Not sure what you're trying to say there, but you don't seem to grasp what Win32s was. It wasn't some sort of transition API meant to be discarded. It was an implementation of the Win32 API (which is the core of the WinNT and Win9x lines) on top of Win16 (the older Windows API). It basically implemented all the parts of Win32 that could easily be bolted on top of Win16. You didn't get threading and some other fancy stuff.
In short: A valid Win32s program is a valid Win32 program. Win32s wasn't some transition API intended never to be spoken of again. It was a backport of Win32 to the extent that was reasonably possible.

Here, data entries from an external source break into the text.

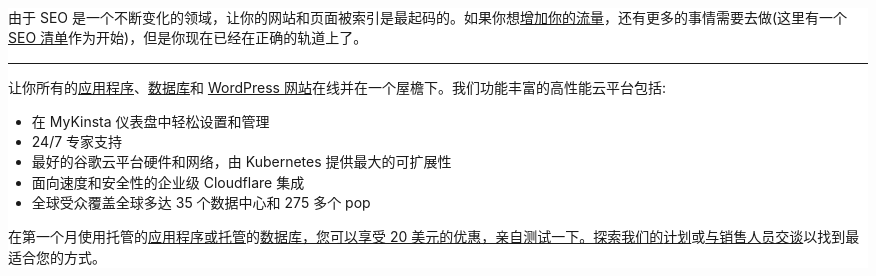 由于 SEO 是一个不断变化的领域，让你的网站和页面被索引是最起码的。如果你想[增加你的流量](https://kinsta.com/blog/how-to-drive-traffic-to-your-website/)，还有更多的事情需要去做(这里有一个 [SEO 清单](https://kinsta.com/blog/wordpress-seo/)作为开始)，但是你现在已经在正确的轨道上了。

* * *

让你所有的[应用程序](https://kinsta.com/application-hosting/)、[数据库](https://kinsta.com/database-hosting/)和 [WordPress 网站](https://kinsta.com/wordpress-hosting/)在线并在一个屋檐下。我们功能丰富的高性能云平台包括:

*   在 MyKinsta 仪表盘中轻松设置和管理
*   24/7 专家支持
*   最好的谷歌云平台硬件和网络，由 Kubernetes 提供最大的可扩展性
*   面向速度和安全性的企业级 Cloudflare 集成
*   全球受众覆盖全球多达 35 个数据中心和 275 多个 pop

在第一个月使用托管的[应用程序或托管](https://kinsta.com/application-hosting/)的[数据库，您可以享受 20 美元的优惠，亲自测试一下。探索我们的](https://kinsta.com/database-hosting/)[计划](https://kinsta.com/plans/)或[与销售人员交谈](https://kinsta.com/contact-us/)以找到最适合您的方式。</kinsta-advanced-cta></kinsta-auto-toc>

If you want a Mac analogy, it would be like Apple porting large chunks of Cocoa to MacOS 9 after the release of OS X to help developers transition.





Member since:
2006-04-05
No, it would be like deprecating Win32s, a temporary API that has *always* been announced as so, whose only purpose was to ease the transition of legacy applications to current modern APIs while not losing the currently installed user base which *at the time* comprised most of the users. Oh wait, that happened for how long now, half a decade?
Carbon is but a compatibility layer between the Mac Toolbox from 15 years ago, forced to play along with the reality of needing preemptive multitasking (i.e., they rewrote parts to enable reentrancy).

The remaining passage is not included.